What this Important Reading’s Saying About the Eurozone
The eurozone financial crisis has been an ongoing topic of discussion for quite a long time. I can appreciate why some readers might be tired of hearing about the eurozone and the lack of economic growth within that union; however, I would remind Americans that what happens in the eurozone will certainly have an effect here at home.
The latest data have been a disappointment, as it appears that economic growth continues to elude the eurozone. The Purchasing Managers’ Index (PMI) survey, run by the financial information company Markit, is a great gauge to understand the true level of economic growth around the world. Currently, PMI data is available for 32 countries, not just the eurozone.
The latest eurozone PMI composite index came in at 45.8 for October, a drop from 46.1 in September. This represents the lowest PMI composite reading in 40 months. While the service sector PMI was up marginally to 46.2 for October, as compared to 46.1 in September, the manufacturing PMI declined to 45.3, as compared to 46.1 in September. (Source: Markit, October 24, 2012.)
There are two things to remember about the PMI readings: a number above 50.0 represents economic growth, and a number below 50.0 represents a decline in economic growth; and secondly, the trend is important. While the number below 50.0 represents declining economic growth, if the trend was improving, it would be a positive sign for the future. However, the worry within the eurozone is that these numbers are generally weakening, especially in manufacturing, which will weigh down the chances of economic growth.
Another worry for future economic growth within the eurozone is that business optimism has deteriorated, as the report showed that service-oriented firms have been the least optimistic about each following year since February 2009. New orders in the composite, a key component for economic growth, declined for the 15th month in a row. For the average eurozone citizen, jobs declined for another month, making it the 10th month in a row.
The main worry for the world is that all eurozone members are now seeing a lack of economic growth. While in the past, only the periphery eurozone members were in trouble, many U.S. companies weren’t affected because these nations, such as Greece, were quite small. Now we’re seeing drops in the PMI index in strong nations, like Germany. The manufacturing PMI for Germany declined to 45.7 from 47.4—a sign that Germany’s economy is beginning to weaken.
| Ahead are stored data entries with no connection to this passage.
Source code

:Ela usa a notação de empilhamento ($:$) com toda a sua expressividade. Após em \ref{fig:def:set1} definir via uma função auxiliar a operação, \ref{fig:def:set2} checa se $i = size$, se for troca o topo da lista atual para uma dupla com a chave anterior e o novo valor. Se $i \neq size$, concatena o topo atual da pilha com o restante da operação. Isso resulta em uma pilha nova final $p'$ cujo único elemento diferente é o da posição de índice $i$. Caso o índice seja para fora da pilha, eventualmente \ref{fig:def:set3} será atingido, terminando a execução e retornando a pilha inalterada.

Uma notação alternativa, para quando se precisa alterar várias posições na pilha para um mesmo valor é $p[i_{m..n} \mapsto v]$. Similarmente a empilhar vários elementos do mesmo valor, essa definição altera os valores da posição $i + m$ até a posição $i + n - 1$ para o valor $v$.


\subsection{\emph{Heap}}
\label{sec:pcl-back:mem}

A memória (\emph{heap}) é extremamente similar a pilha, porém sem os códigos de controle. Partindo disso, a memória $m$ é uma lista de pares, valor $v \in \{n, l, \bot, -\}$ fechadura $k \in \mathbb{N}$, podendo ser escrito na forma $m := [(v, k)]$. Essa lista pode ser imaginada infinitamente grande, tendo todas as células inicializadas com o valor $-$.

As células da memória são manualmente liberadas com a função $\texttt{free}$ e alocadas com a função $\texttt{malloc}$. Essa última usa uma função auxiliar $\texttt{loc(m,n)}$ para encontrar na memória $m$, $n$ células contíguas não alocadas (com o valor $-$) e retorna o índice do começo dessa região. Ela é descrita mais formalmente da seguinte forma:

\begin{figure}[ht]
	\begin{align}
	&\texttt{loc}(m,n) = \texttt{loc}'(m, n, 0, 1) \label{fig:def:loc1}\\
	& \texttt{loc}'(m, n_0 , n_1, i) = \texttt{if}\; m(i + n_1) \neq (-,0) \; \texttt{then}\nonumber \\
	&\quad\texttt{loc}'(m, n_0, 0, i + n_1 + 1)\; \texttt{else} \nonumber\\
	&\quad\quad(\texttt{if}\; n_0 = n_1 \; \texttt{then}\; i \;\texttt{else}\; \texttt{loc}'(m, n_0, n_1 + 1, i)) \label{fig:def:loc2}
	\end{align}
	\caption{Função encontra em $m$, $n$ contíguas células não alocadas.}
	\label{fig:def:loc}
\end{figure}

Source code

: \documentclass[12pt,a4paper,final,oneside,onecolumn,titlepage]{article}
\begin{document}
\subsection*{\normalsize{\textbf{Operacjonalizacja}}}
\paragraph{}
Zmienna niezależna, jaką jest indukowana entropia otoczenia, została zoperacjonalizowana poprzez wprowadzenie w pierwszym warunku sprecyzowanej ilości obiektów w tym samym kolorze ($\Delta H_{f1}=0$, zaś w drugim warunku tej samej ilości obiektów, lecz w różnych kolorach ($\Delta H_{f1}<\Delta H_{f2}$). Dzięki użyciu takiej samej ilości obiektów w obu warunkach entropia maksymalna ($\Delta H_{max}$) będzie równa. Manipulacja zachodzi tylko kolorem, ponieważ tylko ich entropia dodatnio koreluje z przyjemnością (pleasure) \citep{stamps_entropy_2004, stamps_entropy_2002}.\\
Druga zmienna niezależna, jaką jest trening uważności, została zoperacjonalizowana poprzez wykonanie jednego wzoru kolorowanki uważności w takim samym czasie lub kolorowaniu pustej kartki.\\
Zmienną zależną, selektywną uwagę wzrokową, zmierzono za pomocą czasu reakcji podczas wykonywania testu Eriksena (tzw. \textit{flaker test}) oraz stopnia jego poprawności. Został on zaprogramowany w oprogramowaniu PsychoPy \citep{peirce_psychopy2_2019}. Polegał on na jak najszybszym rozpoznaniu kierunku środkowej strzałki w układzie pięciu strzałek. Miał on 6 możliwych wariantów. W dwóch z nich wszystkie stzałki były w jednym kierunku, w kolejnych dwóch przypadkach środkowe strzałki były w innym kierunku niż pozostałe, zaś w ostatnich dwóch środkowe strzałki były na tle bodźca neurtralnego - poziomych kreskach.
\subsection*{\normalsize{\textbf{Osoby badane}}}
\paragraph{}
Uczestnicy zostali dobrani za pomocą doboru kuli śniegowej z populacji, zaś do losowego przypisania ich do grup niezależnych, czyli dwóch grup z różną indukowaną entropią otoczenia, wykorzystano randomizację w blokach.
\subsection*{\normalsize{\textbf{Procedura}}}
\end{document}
It appears that the eurozone crisis will continue for some time, as economic growth is needed to lift that union out of its difficult situation. However, with political maneuvering still occurring, there seems to be no plan for economic growth. All we hear constantly is bickering amongst the different politicians. This shouldn’t surprise anyone, as politicians around the world are quite similar in looking out for what’s in their own best interest. For American investors, I would certainly caution against investing in companies that have a large exposure to the eurozone, as economic growth will be lacking for some time to come.